6 questions for a collaborative culture
- Culture change takes a long time
- If you really want to change culture you need structural reform, not the overlaying of new and shiny values and behaviours.
- It’s critical to truly understand your organisation and its desired end state before implementing any kind of online collaboration tools.
The word has come down from on-high. The CEO wants a more collaborative and communicatively oriented organisation (their words, not mine). Command and control is sooo last decade. This decade it’s about dialogue, listening, agility, flexibility, responsiveness, being in touch with each other and the customer. It’s about engagement. And there’s a tool for that, right? Plug it in and away we go?
This scenario is fairly typical in the major culture change initiatives we see today. It’s perhaps a bit more popular at the moment because technology has provided many tools to enable more collaborative communication. Yet, it is also common knowledge that culture change takes a long time to occur, and there are people who question whether you really ever change a culture.
Some argue that culture change initiatives are like multiple layers of corporate wallpaper, scratch the surface and you will see residue of past cultural imprints. The original wall is the ‘culture’ of the organisation. If you really want to change the culture you need structural reform, not the overlaying of more attractive values and behaviours.

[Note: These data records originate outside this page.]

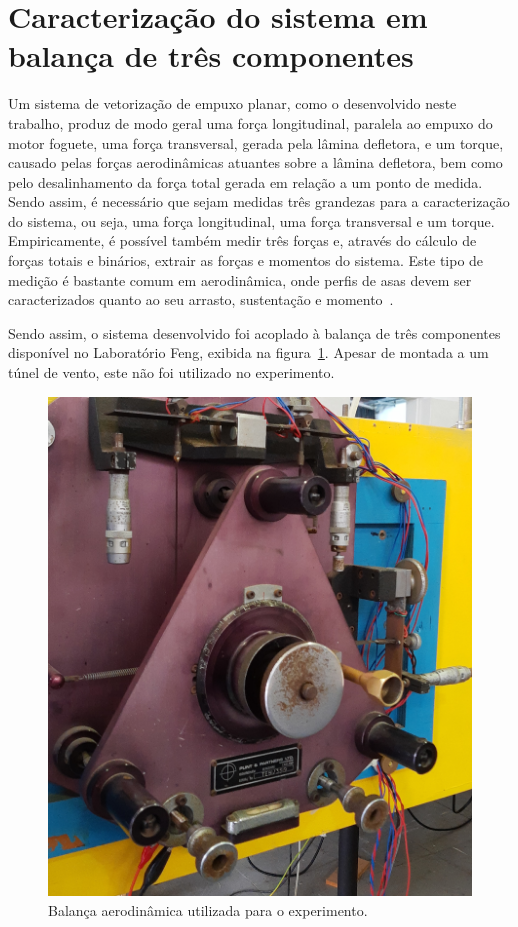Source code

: \section{Caracterização do sistema em balança de três componentes}\label{sec:method_3axis_measurement}

Um sistema de vetorização de empuxo planar, como o desenvolvido neste trabalho, produz de modo geral uma força longitudinal, paralela ao empuxo do motor foguete, uma força transversal, gerada pela lâmina defletora, e um torque, causado pelas forças aerodinâmicas atuantes sobre a lâmina defletora, bem como pelo desalinhamento da força total gerada em relação a um ponto de medida. Sendo assim, é necessário que sejam medidas três grandezas para a caracterização do sistema, ou seja, uma força longitudinal, uma força transversal e um torque. Empiricamente, é possível também medir três forças e, através do cálculo de forças totais e binários, extrair as forças e momentos do sistema. Este tipo de medição é bastante comum em aerodinâmica, onde perfis de asas devem ser caracterizados quanto ao seu arrasto, sustentação e momento~\cite{anderson}.

Sendo assim, o sistema desenvolvido foi acoplado à balança de três componentes disponível no Laboratório Feng, exibida na figura~\ref{fig:3axis_scale}. Apesar de montada a um túnel de vento, este não foi utilizado no experimento.

\begin{figure}[htbp]
    \centering
    \includegraphics[width=\textwidth]{img/eixocropped.jpg}
    \caption{Balança aerodinâmica utilizada para o experimento.}\label{fig:3axis_scale}
\end{figure}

The collaborative movement is not new – think Margaret Wheatley, think Peter Senge, think Chris Argyris and the organisational learning movement. What’s changed is the technology – now all kinds of communication and collaboration platforms are simple and accessible. Before the likes of Trello and ESNs, people needed to have high interpersonal skills to achieve collective dialogue. Now, social communities are the norm, and information sharing and creating content are a given. But technology isn’t the saviour many people think it is. (Read more about why is it so hard to introduce a collaborative culture and why introducing enterprise software is fraught with challenge.)
For the aspiring CEO mentioned in the first paragraph to have a chance of success, there’s some questions that need answering.
1) What’s your cultural gap analysis like?
How big a leap is it for your organisation to move to its current behaviours to one that acts in a collaborative fashion?
Do a simple test. Ask each division what the other divisions do. Score the answers on accuracy (e.g. shared knowledge) and the tone with which the answer is delivered (how do the teams actually feel about it each other – are they scornful, are they admiring?). If there is a lack of understanding about what others do, and not a lot of regard for them, you are looking at large scale culture change.
If you are looking at a significant transformation, as opposed to a relatively minor adaptation, then you are going to need to throw a lot of resources at developing a collaborative culture. It’s also going to take time, and there’s a high probability that as CEO, you won’t recognise the benefits within your tenure. Are you up for that? Having said that, never underestimate the power of small wins.
2) How long has the previous culture thrived or survived?
History matters, and may be a key reason for the success of the company. That’s a pretty compelling argument against changing the culture of the organisation. If the external environment has remained relatively static, is your preferred change is fad? Or ego driven? Make sure any change you’re working towards provides a competitive advantage and is aligned with your strategy.
3) Technology maturity
What is the technological knowledge in your organisation like? Are your employees comfortable with existing technology?
Companies who have enabled employees to have access to social networking sites at work are actually in a better position than those who have put up firewalls. They give non-technological-minded staff the opportunity to learn new skills and the fundamentals of posting, commenting and sharing in a web 2.0 world
4) What are the HR reward systems?
If I share something will it be to my detriment, or is it recognised in performance reviews?
I came across an interesting example of this in one of my PhD case studies. The new CEO was intent on introducing a dialogue-driven, continuously changing organisation of the Peter Senge type. One of his senior staff made a very expensive mistake with a client, and other staff members were angry and looking for reprisals. The CEO wouldn’t hear of it. Living up to the commitment set out in their desired future state, The CEO knew that employees needed to be rewarded for taking risks, and acknowledge that mistakes will sometimes happen. The episode became a very powerful symbol of transformational change.
5) What’s your communication plan for introducing the new culture?
The irony is that you will still require a communications 1.0 approach to introducing a web 2.0 world. You need to research your employees’ attitudes and abilities towards collaborative work. It’s also important to realise that collaboration means different things to different people. Make sure you know how you’re going to bring people along with you for the journey.
6) Have you got an e-change agent?
An e-change agent is someone whose role is to nurture online interactions, support the use of enterprise tools, seed conversations, encourage those who do use the tools, and connect with those who don’t. They’ve probably got a lot of experience in change management and can provide content such as tools and templates to support initiatives. Traditionally they have operated out of programme offices, or as community managers.
So how does your organisation stack up?